Task brief.
Among the lines below, keep only those from the one containing "## The setup" through the one containing "This way, if", and reproduce them exactly.
[[ Records to use, beginning ]]
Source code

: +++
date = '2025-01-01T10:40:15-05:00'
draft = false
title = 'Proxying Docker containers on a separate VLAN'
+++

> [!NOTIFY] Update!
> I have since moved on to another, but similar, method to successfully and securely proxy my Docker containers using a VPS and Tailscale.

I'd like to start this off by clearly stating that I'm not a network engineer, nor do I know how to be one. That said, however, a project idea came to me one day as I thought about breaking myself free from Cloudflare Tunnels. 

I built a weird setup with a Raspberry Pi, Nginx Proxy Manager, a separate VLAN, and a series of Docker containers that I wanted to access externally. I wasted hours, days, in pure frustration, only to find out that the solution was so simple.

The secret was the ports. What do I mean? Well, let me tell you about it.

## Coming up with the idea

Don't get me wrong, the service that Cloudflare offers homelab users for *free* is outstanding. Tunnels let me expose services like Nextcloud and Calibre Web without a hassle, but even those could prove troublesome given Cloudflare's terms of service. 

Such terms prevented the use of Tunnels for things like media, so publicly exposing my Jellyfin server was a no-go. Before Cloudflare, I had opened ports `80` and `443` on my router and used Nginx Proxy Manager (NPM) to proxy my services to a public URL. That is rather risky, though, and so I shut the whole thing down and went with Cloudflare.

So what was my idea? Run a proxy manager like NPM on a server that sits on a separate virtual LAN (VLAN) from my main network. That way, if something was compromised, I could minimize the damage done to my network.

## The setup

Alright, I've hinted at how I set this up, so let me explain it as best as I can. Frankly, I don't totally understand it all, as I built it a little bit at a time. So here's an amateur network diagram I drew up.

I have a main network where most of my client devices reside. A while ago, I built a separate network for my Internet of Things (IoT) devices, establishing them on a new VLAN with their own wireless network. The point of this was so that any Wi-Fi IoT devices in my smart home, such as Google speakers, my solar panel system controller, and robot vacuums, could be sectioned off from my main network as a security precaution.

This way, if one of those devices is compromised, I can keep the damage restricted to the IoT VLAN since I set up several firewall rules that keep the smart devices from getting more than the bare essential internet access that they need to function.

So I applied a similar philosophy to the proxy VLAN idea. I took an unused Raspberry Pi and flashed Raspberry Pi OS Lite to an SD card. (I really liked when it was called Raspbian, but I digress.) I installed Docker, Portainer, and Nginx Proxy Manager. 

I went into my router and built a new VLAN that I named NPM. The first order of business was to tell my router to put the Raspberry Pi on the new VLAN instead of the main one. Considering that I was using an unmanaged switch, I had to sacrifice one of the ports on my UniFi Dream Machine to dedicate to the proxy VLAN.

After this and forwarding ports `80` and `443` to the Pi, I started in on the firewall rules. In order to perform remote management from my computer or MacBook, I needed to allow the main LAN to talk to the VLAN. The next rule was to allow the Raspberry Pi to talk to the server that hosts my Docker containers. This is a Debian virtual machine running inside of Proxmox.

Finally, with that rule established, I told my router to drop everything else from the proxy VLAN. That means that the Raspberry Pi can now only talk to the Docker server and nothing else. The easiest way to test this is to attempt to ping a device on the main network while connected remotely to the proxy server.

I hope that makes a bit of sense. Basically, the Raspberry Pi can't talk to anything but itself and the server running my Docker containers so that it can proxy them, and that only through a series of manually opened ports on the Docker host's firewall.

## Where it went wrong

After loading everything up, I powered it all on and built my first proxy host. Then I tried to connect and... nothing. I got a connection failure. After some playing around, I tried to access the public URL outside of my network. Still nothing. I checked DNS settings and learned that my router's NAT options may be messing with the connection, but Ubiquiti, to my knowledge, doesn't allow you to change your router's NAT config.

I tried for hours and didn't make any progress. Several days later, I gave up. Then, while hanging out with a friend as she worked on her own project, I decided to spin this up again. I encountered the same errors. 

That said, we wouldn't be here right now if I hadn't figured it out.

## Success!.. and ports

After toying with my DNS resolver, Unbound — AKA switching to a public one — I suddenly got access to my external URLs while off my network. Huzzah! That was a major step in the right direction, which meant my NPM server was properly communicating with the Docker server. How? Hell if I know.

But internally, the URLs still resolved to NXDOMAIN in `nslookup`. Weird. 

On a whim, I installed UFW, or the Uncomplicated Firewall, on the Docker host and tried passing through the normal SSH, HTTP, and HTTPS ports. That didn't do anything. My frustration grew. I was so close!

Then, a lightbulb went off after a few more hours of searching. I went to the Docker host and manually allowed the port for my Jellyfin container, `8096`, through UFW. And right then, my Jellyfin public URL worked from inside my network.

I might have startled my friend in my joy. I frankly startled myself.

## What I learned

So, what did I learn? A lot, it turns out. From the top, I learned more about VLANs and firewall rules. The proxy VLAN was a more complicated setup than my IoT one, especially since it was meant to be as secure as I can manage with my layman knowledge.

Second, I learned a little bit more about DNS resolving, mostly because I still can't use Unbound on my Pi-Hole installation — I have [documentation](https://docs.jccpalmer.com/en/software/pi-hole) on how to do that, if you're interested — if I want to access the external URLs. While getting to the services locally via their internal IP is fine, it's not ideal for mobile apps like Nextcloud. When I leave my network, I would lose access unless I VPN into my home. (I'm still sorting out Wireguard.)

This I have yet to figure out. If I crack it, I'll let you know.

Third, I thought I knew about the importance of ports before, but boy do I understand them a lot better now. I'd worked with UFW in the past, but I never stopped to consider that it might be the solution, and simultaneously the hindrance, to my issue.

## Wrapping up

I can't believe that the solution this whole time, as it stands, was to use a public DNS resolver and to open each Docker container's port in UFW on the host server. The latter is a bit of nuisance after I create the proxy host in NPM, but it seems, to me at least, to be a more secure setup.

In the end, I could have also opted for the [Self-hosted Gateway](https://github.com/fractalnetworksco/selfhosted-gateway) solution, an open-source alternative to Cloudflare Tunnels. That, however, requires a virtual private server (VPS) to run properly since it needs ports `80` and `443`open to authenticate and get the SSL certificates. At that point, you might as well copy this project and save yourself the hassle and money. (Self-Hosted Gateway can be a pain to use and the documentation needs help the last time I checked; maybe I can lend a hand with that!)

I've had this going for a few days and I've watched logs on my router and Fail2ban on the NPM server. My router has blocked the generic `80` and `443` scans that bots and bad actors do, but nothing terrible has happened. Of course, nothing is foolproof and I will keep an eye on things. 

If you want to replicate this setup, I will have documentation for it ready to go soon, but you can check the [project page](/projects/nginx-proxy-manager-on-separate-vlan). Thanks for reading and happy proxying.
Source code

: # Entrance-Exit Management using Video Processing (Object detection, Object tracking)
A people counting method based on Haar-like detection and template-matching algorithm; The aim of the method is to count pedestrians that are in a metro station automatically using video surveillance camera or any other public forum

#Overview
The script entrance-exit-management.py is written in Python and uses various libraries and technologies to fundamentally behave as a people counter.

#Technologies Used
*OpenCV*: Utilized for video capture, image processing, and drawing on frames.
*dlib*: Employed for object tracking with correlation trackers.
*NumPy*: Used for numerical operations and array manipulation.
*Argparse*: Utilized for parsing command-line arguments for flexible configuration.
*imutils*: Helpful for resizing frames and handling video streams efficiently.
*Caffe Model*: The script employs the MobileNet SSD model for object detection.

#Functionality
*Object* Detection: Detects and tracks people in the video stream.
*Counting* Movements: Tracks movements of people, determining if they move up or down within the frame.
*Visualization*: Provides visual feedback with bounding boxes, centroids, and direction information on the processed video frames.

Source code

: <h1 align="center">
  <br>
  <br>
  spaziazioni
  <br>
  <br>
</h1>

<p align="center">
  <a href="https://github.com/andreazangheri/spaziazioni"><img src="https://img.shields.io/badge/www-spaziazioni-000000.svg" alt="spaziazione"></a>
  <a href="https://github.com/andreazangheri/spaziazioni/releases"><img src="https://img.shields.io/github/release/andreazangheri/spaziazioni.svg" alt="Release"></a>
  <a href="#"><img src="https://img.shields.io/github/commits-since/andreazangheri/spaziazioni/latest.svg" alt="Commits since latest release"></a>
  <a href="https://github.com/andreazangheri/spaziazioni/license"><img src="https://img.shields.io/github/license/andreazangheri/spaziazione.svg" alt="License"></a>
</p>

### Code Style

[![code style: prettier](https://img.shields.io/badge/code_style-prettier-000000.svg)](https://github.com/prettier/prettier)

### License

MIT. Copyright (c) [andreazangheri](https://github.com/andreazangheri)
[[ Records to use, end ]]
Solution to the exercise.
## The setup

Alright, I've hinted at how I set this up, so let me explain it as best as I can. Frankly, I don't totally understand it all, as I built it a little bit at a time. So here's an amateur network diagram I drew up.

I have a main network where most of my client devices reside. A while ago, I built a separate network for my Internet of Things (IoT) devices, establishing them on a new VLAN with their own wireless network. The point of this was so that any Wi-Fi IoT devices in my smart home, such as Google speakers, my solar panel system controller, and robot vacuums, could be sectioned off from my main network as a security precaution.

This way, if one of those devices is compromised, I can keep the damage restricted to the IoT VLAN since I set up several firewall rules that keep the smart devices from getting more than the bare essential internet access that they need to function.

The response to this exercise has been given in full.